Problem to work on:
Retype all of the entries exactly as they appear.

== Segment start ==

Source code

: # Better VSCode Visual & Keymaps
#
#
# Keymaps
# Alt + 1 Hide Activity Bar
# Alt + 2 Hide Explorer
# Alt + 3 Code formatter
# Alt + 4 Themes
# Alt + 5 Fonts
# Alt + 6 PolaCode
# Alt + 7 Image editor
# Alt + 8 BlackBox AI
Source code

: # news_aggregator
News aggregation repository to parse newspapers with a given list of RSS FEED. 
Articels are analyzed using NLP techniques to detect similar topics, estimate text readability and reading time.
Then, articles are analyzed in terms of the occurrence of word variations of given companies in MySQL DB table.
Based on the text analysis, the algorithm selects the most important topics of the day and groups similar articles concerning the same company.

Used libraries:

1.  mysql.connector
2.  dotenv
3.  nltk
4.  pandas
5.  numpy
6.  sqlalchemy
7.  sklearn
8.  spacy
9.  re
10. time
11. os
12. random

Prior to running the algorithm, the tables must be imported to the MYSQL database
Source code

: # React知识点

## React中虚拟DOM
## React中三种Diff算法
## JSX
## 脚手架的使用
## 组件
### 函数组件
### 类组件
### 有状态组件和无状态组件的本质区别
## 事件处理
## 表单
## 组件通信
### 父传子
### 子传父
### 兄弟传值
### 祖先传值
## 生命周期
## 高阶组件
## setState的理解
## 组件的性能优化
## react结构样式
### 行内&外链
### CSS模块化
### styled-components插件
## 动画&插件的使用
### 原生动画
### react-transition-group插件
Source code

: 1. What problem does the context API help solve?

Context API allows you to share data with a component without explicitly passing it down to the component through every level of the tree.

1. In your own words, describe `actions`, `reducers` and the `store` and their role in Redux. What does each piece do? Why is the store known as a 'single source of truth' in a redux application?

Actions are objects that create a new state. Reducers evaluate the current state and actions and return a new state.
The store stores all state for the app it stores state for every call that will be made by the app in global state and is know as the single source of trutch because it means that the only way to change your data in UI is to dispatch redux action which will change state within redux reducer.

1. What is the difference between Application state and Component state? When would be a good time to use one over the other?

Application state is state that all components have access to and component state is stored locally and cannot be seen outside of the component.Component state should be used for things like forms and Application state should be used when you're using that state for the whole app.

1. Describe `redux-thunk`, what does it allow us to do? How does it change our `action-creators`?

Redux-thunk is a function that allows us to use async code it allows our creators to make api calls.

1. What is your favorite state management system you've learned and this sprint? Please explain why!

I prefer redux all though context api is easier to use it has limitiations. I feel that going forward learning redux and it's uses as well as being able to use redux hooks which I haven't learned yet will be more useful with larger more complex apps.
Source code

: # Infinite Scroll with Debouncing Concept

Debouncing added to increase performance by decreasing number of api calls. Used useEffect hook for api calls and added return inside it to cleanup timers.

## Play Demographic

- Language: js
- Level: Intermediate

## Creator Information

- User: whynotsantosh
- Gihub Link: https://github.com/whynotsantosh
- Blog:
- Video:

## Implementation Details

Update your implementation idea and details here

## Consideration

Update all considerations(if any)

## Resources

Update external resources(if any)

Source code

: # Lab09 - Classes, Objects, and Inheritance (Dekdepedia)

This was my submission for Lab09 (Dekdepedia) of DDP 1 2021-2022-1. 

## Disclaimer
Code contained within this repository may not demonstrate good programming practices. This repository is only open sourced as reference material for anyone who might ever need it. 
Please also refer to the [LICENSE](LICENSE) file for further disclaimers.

== Segment end ==

Reply to the exercise:
Source code

: # Better VSCode Visual & Keymaps
#
#
# Keymaps
# Alt + 1 Hide Activity Bar
# Alt + 2 Hide Explorer
# Alt + 3 Code formatter
# Alt + 4 Themes
# Alt + 5 Fonts
# Alt + 6 PolaCode
# Alt + 7 Image editor
# Alt + 8 BlackBox AI
Source code

: # news_aggregator
News aggregation repository to parse newspapers with a given list of RSS FEED. 
Articels are analyzed using NLP techniques to detect similar topics, estimate text readability and reading time.
Then, articles are analyzed in terms of the occurrence of word variations of given companies in MySQL DB table.
Based on the text analysis, the algorithm selects the most important topics of the day and groups similar articles concerning the same company.

Used libraries:

1.  mysql.connector
2.  dotenv
3.  nltk
4.  pandas
5.  numpy
6.  sqlalchemy
7.  sklearn
8.  spacy
9.  re
10. time
11. os
12. random

Prior to running the algorithm, the tables must be imported to the MYSQL database
Source code

: # React知识点

## React中虚拟DOM
## React中三种Diff算法
## JSX
## 脚手架的使用
## 组件
### 函数组件
### 类组件
### 有状态组件和无状态组件的本质区别
## 事件处理
## 表单
## 组件通信
### 父传子
### 子传父
### 兄弟传值
### 祖先传值
## 生命周期
## 高阶组件
## setState的理解
## 组件的性能优化
## react结构样式
### 行内&外链
### CSS模块化
### styled-components插件
## 动画&插件的使用
### 原生动画
### react-transition-group插件
Source code

: 1. What problem does the context API help solve?

Context API allows you to share data with a component without explicitly passing it down to the component through every level of the tree.

1. In your own words, describe `actions`, `reducers` and the `store` and their role in Redux. What does each piece do? Why is the store known as a 'single source of truth' in a redux application?

Actions are objects that create a new state. Reducers evaluate the current state and actions and return a new state.
The store stores all state for the app it stores state for every call that will be made by the app in global state and is know as the single source of trutch because it means that the only way to change your data in UI is to dispatch redux action which will change state within redux reducer.

1. What is the difference between Application state and Component state? When would be a good time to use one over the other?

Application state is state that all components have access to and component state is stored locally and cannot be seen outside of the component.Component state should be used for things like forms and Application state should be used when you're using that state for the whole app.

1. Describe `redux-thunk`, what does it allow us to do? How does it change our `action-creators`?

Redux-thunk is a function that allows us to use async code it allows our creators to make api calls.

1. What is your favorite state management system you've learned and this sprint? Please explain why!

I prefer redux all though context api is easier to use it has limitiations. I feel that going forward learning redux and it's uses as well as being able to use redux hooks which I haven't learned yet will be more useful with larger more complex apps.
Source code

: # Infinite Scroll with Debouncing Concept

Debouncing added to increase performance by decreasing number of api calls. Used useEffect hook for api calls and added return inside it to cleanup timers.

## Play Demographic

- Language: js
- Level: Intermediate

## Creator Information

- User: whynotsantosh
- Gihub Link: https://github.com/whynotsantosh
- Blog:
- Video:

## Implementation Details

Update your implementation idea and details here

## Consideration

Update all considerations(if any)

## Resources

Update external resources(if any)

Source code

: # Lab09 - Classes, Objects, and Inheritance (Dekdepedia)

This was my submission for Lab09 (Dekdepedia) of DDP 1 2021-2022-1. 

## Disclaimer
Code contained within this repository may not demonstrate good programming practices. This repository is only open sourced as reference material for anyone who might ever need it. 
Please also refer to the [LICENSE](LICENSE) file for further disclaimers.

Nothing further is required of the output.